猫の鼻の解剖
猫の鼻の解剖。青矢印:鼻平面、赤線:上唇溝、赤丸:外鼻孔

猫の鼻が乾燥しているけど大丈夫ですか?という質問を受けることがしばしばありますが、先に結論を言うと乾燥していても大丈夫です。

そもそも鼻が乾燥していると体調が悪いという話はどこからきているのでしょうか。おそらく犬の話からきていると考えられます。犬の鼻は猫よりもさらにしっとりしており、体調のバロメーターという考えられいました(実際には犬も鼻が乾燥しているからといって病気とは言えない)。

鼻がしっとりする理由

猫の鼻がしっとりしているのは、鼻腔内の分泌物が鼻腔の縁に流れてくるからです。さらに犬は鼻を舐めて湿らせます。これは鼻を濡らした方が嗅覚が鋭くなるから、と考えられています。猫も鼻を舐めることはありますが、犬ほど頻繁ではありません。

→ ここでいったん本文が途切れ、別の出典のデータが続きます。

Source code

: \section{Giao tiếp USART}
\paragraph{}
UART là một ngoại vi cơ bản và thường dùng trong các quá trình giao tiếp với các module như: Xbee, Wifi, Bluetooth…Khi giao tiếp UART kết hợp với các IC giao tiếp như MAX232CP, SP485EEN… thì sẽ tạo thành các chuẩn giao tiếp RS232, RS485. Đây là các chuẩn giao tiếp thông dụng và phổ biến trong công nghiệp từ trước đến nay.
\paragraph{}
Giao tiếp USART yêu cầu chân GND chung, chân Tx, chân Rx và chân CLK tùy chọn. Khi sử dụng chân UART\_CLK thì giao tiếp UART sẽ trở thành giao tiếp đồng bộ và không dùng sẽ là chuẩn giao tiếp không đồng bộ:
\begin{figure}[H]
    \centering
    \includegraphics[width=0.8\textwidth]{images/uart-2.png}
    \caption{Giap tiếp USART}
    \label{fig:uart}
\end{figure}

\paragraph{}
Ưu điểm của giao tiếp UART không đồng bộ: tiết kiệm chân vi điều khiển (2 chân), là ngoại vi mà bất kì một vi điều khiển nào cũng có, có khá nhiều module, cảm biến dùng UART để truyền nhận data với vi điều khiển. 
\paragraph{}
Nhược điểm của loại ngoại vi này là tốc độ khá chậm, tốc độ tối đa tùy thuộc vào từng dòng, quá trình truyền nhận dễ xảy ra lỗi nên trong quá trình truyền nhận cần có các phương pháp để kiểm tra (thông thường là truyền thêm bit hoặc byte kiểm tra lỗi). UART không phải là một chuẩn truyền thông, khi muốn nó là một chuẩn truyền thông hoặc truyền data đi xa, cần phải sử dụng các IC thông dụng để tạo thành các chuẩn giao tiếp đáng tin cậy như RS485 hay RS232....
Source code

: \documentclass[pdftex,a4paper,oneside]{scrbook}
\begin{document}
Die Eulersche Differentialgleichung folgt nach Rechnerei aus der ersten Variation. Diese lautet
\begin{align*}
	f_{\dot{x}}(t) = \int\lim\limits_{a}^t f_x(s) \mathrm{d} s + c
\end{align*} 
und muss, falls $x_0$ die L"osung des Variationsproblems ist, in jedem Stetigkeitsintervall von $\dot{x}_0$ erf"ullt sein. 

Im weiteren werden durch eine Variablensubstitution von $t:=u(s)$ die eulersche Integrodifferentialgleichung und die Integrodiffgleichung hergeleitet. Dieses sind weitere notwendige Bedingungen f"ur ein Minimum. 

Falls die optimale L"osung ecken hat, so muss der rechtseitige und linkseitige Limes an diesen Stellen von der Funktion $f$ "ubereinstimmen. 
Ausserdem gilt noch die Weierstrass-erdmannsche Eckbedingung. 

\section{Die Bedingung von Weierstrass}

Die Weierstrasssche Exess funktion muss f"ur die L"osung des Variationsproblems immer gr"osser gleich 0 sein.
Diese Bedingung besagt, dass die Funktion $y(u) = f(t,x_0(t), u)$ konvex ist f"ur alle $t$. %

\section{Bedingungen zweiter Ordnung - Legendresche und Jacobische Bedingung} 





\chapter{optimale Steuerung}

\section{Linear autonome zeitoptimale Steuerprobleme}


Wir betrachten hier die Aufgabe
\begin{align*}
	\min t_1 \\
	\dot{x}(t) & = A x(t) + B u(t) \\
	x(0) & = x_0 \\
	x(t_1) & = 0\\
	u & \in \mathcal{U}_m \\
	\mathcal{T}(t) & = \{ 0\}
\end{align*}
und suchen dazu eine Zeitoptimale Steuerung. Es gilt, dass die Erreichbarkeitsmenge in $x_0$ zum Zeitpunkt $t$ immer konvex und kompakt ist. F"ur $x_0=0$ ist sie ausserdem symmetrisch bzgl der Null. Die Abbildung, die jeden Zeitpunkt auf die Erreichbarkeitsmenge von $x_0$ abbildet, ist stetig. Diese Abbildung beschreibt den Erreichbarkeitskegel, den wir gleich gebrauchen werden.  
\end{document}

鼻は汗をかくと誤解されていることがありますが、猫の鼻の表面(鼻平面)には汗腺はありません※1。確かに病院で緊張した猫は検査台が濡れるほど肉球から汗をかくことがありますが、鼻がびしょびしょになった猫は見たことがありませんね。

鼻が乾燥しやすい時

特に鼻が乾燥しているときは、寝起きの時です。寝ている間は口の中が乾くのと同様に、鼻腔内の分泌量が減りますし、鼻を舐めることもないからです。また湿度が低い冬場は当然乾燥しやすいでしょう。

脱水の指標には適さない

獣医学において鼻の乾燥の有無が脱水の指標にされることはありません(実際には脱水すると鼻腔内の分泌物も減りますが)。成書には脱水を評価する身体検査には、皮膚の弾力性の低下、口腔粘膜の乾燥、眼球陥没、皮膚つまみ試験、細血管再充満時間(歯肉を圧迫し、色が元に戻るまでに時間)が挙げられます※2。なので脱水が心配な時は花ではなく、上記の項目をチェックしましょう。

※これらの身体検査所見は中〜重度の脱水でないと異常が出ませんので、脱水が疑われる場合は、獣医師の評価と血液検査を行いましょう。

乾燥+他の症状がある場合

ただし乾燥だけでなく鼻にかさぶたができていたり、鼻の周囲の毛が抜けている場合は皮膚病の可能性があります。特に鼻の先端に症状が出やすい皮膚病に、皮膚糸状菌、天疱瘡などが挙げられます。この場合は必ず動物病院を受診しましょう。

天疱瘡の猫の鼻

まとめ

鼻が乾いている+鼻の見た目に変化なし→乾燥していても大丈夫

鼻が乾いている+鼻に瘡蓋ができている、色が変化している、周囲の毛が抜けている→皮膚病の可能性

脱水が疑われる→鼻以外の身体検査、疑わしい場合は受診

 

 

参考資料

※1 :Hudson, Lola, and William Hamilton. Atlas of feline anatomy for veterinarians. CRC Press, 2017.